Source texts of formatted documents:
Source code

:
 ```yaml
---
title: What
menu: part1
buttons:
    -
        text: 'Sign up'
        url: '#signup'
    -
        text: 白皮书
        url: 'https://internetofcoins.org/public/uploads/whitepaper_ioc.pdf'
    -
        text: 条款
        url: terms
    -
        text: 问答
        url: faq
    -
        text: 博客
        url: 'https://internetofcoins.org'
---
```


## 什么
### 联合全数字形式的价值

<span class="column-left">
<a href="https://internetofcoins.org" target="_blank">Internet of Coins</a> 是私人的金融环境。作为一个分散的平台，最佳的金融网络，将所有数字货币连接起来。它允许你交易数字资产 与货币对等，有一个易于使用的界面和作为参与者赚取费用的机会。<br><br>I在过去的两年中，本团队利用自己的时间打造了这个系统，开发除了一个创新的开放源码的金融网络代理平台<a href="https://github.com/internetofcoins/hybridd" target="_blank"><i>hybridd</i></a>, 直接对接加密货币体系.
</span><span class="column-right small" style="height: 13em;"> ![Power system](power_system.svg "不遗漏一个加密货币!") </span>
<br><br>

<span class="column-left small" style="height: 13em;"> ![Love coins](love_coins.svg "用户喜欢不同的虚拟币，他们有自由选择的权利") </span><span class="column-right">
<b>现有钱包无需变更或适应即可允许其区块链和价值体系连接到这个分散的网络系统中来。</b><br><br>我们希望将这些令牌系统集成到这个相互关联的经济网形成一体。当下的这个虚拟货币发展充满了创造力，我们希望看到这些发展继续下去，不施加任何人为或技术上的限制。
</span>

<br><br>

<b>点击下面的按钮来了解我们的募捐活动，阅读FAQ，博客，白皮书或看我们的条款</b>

What the task requires: Some lines of the records above may hold the word "right". Report how many, and nothing else.

Answer space: 2